(Dataset entries)

________________________________________

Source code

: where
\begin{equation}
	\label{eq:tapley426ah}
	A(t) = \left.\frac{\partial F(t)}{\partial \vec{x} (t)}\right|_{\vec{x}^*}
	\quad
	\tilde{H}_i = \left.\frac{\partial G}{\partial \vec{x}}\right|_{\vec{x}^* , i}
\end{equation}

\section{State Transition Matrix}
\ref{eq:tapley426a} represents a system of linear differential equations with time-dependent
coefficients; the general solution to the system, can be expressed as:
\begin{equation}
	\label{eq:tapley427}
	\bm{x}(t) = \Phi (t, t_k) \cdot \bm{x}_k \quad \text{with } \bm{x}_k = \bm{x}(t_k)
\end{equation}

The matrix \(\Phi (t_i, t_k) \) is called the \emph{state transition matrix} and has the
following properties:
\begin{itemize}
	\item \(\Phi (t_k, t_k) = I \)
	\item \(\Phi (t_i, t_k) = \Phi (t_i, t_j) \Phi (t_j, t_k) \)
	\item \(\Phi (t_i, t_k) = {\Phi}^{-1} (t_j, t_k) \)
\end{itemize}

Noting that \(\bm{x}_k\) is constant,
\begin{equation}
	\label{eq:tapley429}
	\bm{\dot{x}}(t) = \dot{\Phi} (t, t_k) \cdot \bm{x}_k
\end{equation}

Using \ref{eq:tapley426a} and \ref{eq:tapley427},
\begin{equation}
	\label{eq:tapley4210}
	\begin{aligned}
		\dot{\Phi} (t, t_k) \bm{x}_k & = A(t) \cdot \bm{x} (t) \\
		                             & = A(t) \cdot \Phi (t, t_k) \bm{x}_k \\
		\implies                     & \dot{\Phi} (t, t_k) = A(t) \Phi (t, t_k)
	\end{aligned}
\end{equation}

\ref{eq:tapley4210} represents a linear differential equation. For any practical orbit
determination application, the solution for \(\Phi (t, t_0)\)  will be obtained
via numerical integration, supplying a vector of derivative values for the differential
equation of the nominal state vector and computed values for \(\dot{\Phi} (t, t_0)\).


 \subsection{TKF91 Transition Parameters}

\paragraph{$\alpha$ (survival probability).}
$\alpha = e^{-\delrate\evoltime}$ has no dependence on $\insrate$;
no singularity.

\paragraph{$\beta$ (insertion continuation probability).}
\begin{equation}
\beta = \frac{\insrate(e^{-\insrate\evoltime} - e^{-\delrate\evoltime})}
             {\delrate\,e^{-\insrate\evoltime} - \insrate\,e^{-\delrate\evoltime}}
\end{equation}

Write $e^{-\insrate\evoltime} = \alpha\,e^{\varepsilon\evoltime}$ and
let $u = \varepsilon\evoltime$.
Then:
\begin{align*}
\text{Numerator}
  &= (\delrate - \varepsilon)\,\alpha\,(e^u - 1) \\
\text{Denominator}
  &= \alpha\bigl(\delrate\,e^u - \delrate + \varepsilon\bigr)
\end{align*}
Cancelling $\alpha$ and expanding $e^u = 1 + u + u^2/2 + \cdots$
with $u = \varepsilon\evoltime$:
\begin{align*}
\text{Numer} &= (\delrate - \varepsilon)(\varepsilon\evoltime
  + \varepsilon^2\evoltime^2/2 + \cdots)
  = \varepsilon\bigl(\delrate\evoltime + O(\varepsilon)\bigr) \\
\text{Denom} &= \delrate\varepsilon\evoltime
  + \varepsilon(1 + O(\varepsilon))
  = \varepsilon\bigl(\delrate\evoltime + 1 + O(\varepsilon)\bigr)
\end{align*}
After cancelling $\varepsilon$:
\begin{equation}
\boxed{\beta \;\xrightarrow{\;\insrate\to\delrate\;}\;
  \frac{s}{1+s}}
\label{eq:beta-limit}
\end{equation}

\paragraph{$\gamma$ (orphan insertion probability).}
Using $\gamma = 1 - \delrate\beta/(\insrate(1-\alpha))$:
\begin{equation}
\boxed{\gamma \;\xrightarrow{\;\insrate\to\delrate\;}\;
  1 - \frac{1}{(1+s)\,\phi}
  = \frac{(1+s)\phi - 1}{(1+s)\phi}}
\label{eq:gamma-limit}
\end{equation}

________________________________________

- **ABOUT THIS TASK**
Transcribe the records above with every character unchanged.

- **WRITTEN RESPONSE**
Source code

: where
\begin{equation}
	\label{eq:tapley426ah}
	A(t) = \left.\frac{\partial F(t)}{\partial \vec{x} (t)}\right|_{\vec{x}^*}
	\quad
	\tilde{H}_i = \left.\frac{\partial G}{\partial \vec{x}}\right|_{\vec{x}^* , i}
\end{equation}

\section{State Transition Matrix}
\ref{eq:tapley426a} represents a system of linear differential equations with time-dependent
coefficients; the general solution to the system, can be expressed as:
\begin{equation}
	\label{eq:tapley427}
	\bm{x}(t) = \Phi (t, t_k) \cdot \bm{x}_k \quad \text{with } \bm{x}_k = \bm{x}(t_k)
\end{equation}

The matrix \(\Phi (t_i, t_k) \) is called the \emph{state transition matrix} and has the
following properties:
\begin{itemize}
	\item \(\Phi (t_k, t_k) = I \)
	\item \(\Phi (t_i, t_k) = \Phi (t_i, t_j) \Phi (t_j, t_k) \)
	\item \(\Phi (t_i, t_k) = {\Phi}^{-1} (t_j, t_k) \)
\end{itemize}

Noting that \(\bm{x}_k\) is constant,
\begin{equation}
	\label{eq:tapley429}
	\bm{\dot{x}}(t) = \dot{\Phi} (t, t_k) \cdot \bm{x}_k
\end{equation}

Using \ref{eq:tapley426a} and \ref{eq:tapley427},
\begin{equation}
	\label{eq:tapley4210}
	\begin{aligned}
		\dot{\Phi} (t, t_k) \bm{x}_k & = A(t) \cdot \bm{x} (t) \\
		                             & = A(t) \cdot \Phi (t, t_k) \bm{x}_k \\
		\implies                     & \dot{\Phi} (t, t_k) = A(t) \Phi (t, t_k)
	\end{aligned}
\end{equation}

\ref{eq:tapley4210} represents a linear differential equation. For any practical orbit
determination application, the solution for \(\Phi (t, t_0)\)  will be obtained
via numerical integration, supplying a vector of derivative values for the differential
equation of the nominal state vector and computed values for \(\dot{\Phi} (t, t_0)\).


 \subsection{TKF91 Transition Parameters}

\paragraph{$\alpha$ (survival probability).}
$\alpha = e^{-\delrate\evoltime}$ has no dependence on $\insrate$;
no singularity.

\paragraph{$\beta$ (insertion continuation probability).}
\begin{equation}
\beta = \frac{\insrate(e^{-\insrate\evoltime} - e^{-\delrate\evoltime})}
             {\delrate\,e^{-\insrate\evoltime} - \insrate\,e^{-\delrate\evoltime}}
\end{equation}

Write $e^{-\insrate\evoltime} = \alpha\,e^{\varepsilon\evoltime}$ and
let $u = \varepsilon\evoltime$.
Then:
\begin{align*}
\text{Numerator}
  &= (\delrate - \varepsilon)\,\alpha\,(e^u - 1) \\
\text{Denominator}
  &= \alpha\bigl(\delrate\,e^u - \delrate + \varepsilon\bigr)
\end{align*}
Cancelling $\alpha$ and expanding $e^u = 1 + u + u^2/2 + \cdots$
with $u = \varepsilon\evoltime$:
\begin{align*}
\text{Numer} &= (\delrate - \varepsilon)(\varepsilon\evoltime
  + \varepsilon^2\evoltime^2/2 + \cdots)
  = \varepsilon\bigl(\delrate\evoltime + O(\varepsilon)\bigr) \\
\text{Denom} &= \delrate\varepsilon\evoltime
  + \varepsilon(1 + O(\varepsilon))
  = \varepsilon\bigl(\delrate\evoltime + 1 + O(\varepsilon)\bigr)
\end{align*}
After cancelling $\varepsilon$:
\begin{equation}
\boxed{\beta \;\xrightarrow{\;\insrate\to\delrate\;}\;
  \frac{s}{1+s}}
\label{eq:beta-limit}
\end{equation}

\paragraph{$\gamma$ (orphan insertion probability).}
Using $\gamma = 1 - \delrate\beta/(\insrate(1-\alpha))$:
\begin{equation}
\boxed{\gamma \;\xrightarrow{\;\insrate\to\delrate\;}\;
  1 - \frac{1}{(1+s)\,\phi}
  = \frac{(1+s)\phi - 1}{(1+s)\phi}}
\label{eq:gamma-limit}
\end{equation}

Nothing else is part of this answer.